By Robert V. Remini. Robert V. Remini is a prolific biographer of Andrew Jackson. He has written a three-volume biography of Jackson considered “majestic,” even by The New York Times, America’s leading tribune for internationalism. (A philosophy that Jackson would have energetically despised during his lifetime.)

Remini’s most recent book on Jackson is The Battle of New Orleans: Andrew Jackson and America’s First Military Victory, detailing the pivotal battle wherein the United States finally sealed its independence. It has to be remembered that Great Britain is the only real enemy that these United States have ever had. The Revolutionary War won our legal independence and saw the Constitution established. George Washington is our Founding Father and he and the others of that exciting age have to be honored, but their victory was temporary in the minds of the king and the other empire builders of imperial England. Seventeen-twentieths of the Earth’s surface wasn’t enough for them. They wanted it all. It was for Andrew Jackson to make our independence a matter of fact, regardless of all that England could do.

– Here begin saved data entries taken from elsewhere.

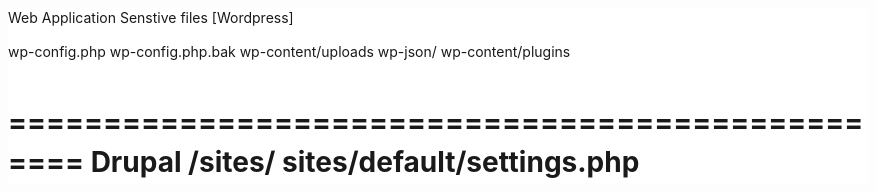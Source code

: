 Web Application Senstive files 
[Wordpress]

wp-config.php
wp-config.php.bak
wp-content/uploads
wp-json/
wp-content/plugins

=================================================
Drupal 
/sites/
sites/default/settings.php
=================================================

Readers will find this book of 290 pages a real page turner. Don’t start it too late in the evening or you may miss sleep. Fighting against incredible odds, Jackson turned probable defeat into victory—not once but numerous times. Above all, being personally committed to victory at any cost, he was able to inspire and command the loyalty of professional soldiers as well as volunteers from all over, including Kentucky and Tennessee mountain men who made up for their rustic frontier ways and appearance with sharpshooting that no Englishman could match, nor any of their multinational troops, including Irishmen and East Indians. Jackson also accepted the support of a most amazing array of fighters imaginable, from slaves, freedmen, Creek Indians, even pirates—anything he could assemble into the units he so effectively commanded.

And command he did. Stern, demanding, authoritarian, a brilliant strategist, Jackson is portrayed by Remini to nevertheless be a man of sensitive feelings and instincts. He could be what it takes to handle anything.

Above all, Jackson was a patriot, determined to make America into a first-class world power—which he did.

Spare us the thought that if he could return today, what he would think. He would see a nation without a sense of purpose, mired down all over the world in senseless wars, hopelessly indebted, a slave to minority pressure groups, its population blindly following greedy and corrupt politicians and worse.

Andrew Jackson is a man who would be called “great” in any country, but he is ours and must not be forgotten or minimized.

To see Andrew Jackson in his rightful stature, read this book.